Records drawn from a dataset

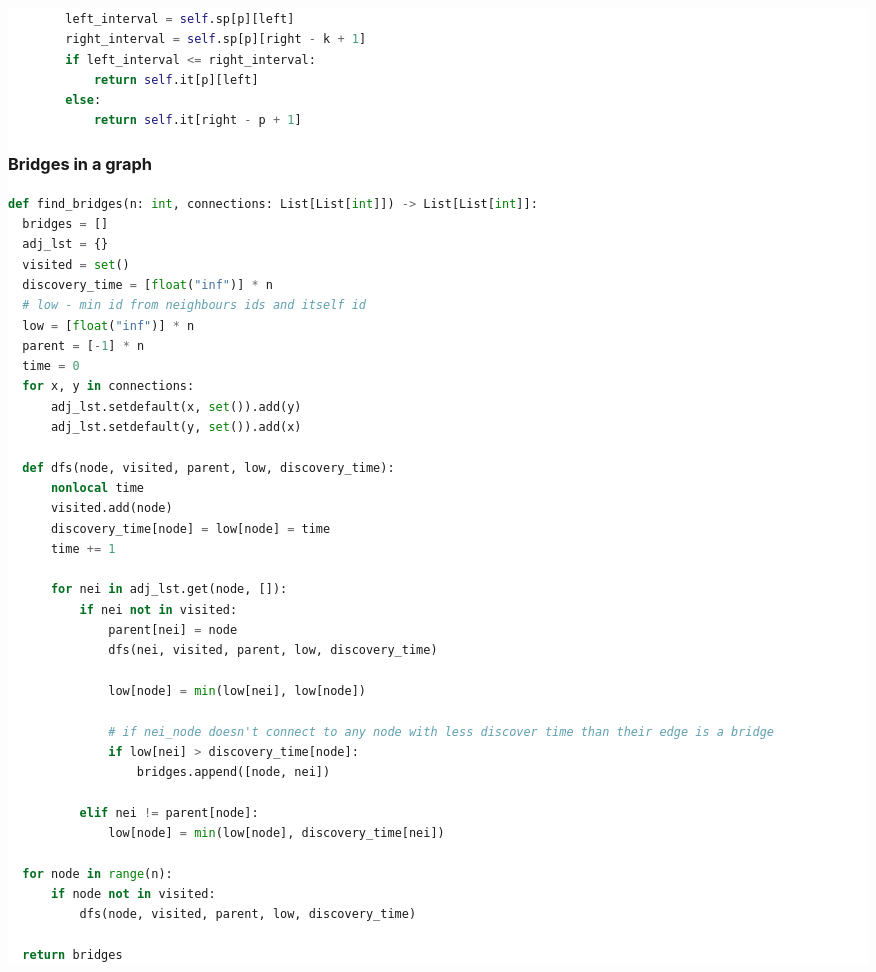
```python
        left_interval = self.sp[p][left]
        right_interval = self.sp[p][right - k + 1]
        if left_interval <= right_interval:
            return self.it[p][left]
        else:
            return self.it[right - p + 1]
```

### Bridges in a graph
```python
def find_bridges(n: int, connections: List[List[int]]) -> List[List[int]]:
  bridges = []
  adj_lst = {}
  visited = set()
  discovery_time = [float("inf")] * n
  # low - min id from neighbours ids and itself id
  low = [float("inf")] * n
  parent = [-1] * n
  time = 0
  for x, y in connections:
      adj_lst.setdefault(x, set()).add(y)
      adj_lst.setdefault(y, set()).add(x)

  def dfs(node, visited, parent, low, discovery_time):
      nonlocal time
      visited.add(node)
      discovery_time[node] = low[node] = time
      time += 1

      for nei in adj_lst.get(node, []):
          if nei not in visited:
              parent[nei] = node
              dfs(nei, visited, parent, low, discovery_time)

              low[node] = min(low[nei], low[node])

              # if nei_node doesn't connect to any node with less discover time than their edge is a bridge
              if low[nei] > discovery_time[node]:
                  bridges.append([node, nei])

          elif nei != parent[node]:
              low[node] = min(low[node], discovery_time[nei])

  for node in range(n):
      if node not in visited:
          dfs(node, visited, parent, low, discovery_time)

  return bridges
```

**What is required:**
When a line among the entries above contains "setdefault", copy it.

**Solution:**
      adj_lst.setdefault(x, set()).add(y)
      adj_lst.setdefault(y, set()).add(x)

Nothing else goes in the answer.